PROBLEM TO SOLVE »
First find the line with "upon application of" in the entries below, then set down exactly every line through the line with "gives the whitened", that line included.

Stored data »
━━━━━━━━━━
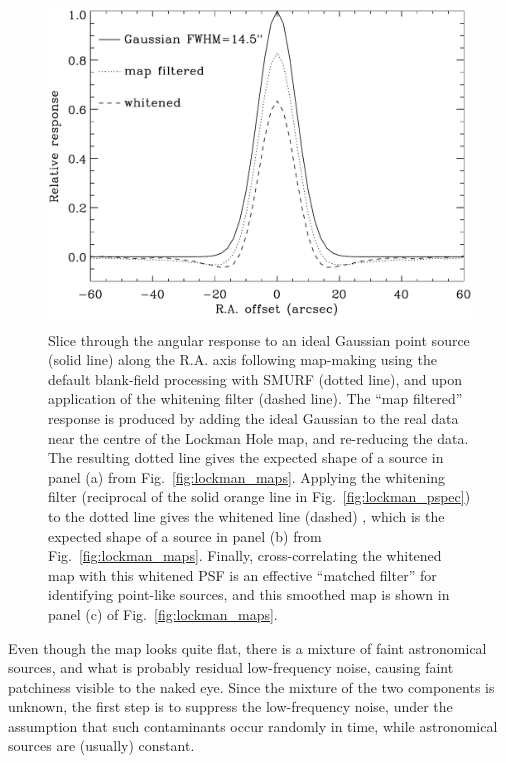 \documentclass[useAMS,usenatbib,nofootinbib]{mn2e}
\begin{document}
\begin{figure}
\centering
\includegraphics[width=\linewidth]{lockman_psf}
\caption{Slice through the angular response to an ideal Gaussian point
  source (solid line) along the R.A. axis following map-making using
  the default blank-field processing with SMURF (dotted line), and
  upon application of the whitening filter (dashed line). The ``map
  filtered'' response is produced by adding the ideal Gaussian to the
  real data near the centre of the Lockman Hole map, and re-reducing
  the data. The resulting dotted line gives the expected shape of a
  source in panel (a) from Fig.~\ref{fig:lockman_maps}. Applying the
  whitening filter (reciprocal of the solid orange line in
  Fig.~\ref{fig:lockman_pspec}) to the dotted line gives the whitened
  line (dashed) , which is the expected shape of a source in panel (b)
  from Fig.~\ref{fig:lockman_maps}. Finally, cross-correlating the
  whitened map with this whitened PSF is an effective ``matched
  filter'' for identifying point-like sources, and this smoothed map
  is shown in panel (c) of Fig.~\ref{fig:lockman_maps}.}
\label{fig:lockman_psf}
\end{figure}

Even though the map looks quite flat, there is a mixture of faint
astronomical sources, and what is probably residual low-frequency
noise, causing faint patchiness visible to the naked eye. Since the
mixture of the two components is unknown, the first step is to
suppress the low-frequency noise, under the assumption that such
contaminants occur randomly in time, while astronomical sources are
(usually) constant.
\end{document}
━━━━━━━━━━
THE ANSWER »
  upon application of the whitening filter (dashed line). The ``map
  filtered'' response is produced by adding the ideal Gaussian to the
  real data near the centre of the Lockman Hole map, and re-reducing
  the data. The resulting dotted line gives the expected shape of a
  source in panel (a) from Fig.~\ref{fig:lockman_maps}. Applying the
  whitening filter (reciprocal of the solid orange line in
  Fig.~\ref{fig:lockman_pspec}) to the dotted line gives the whitened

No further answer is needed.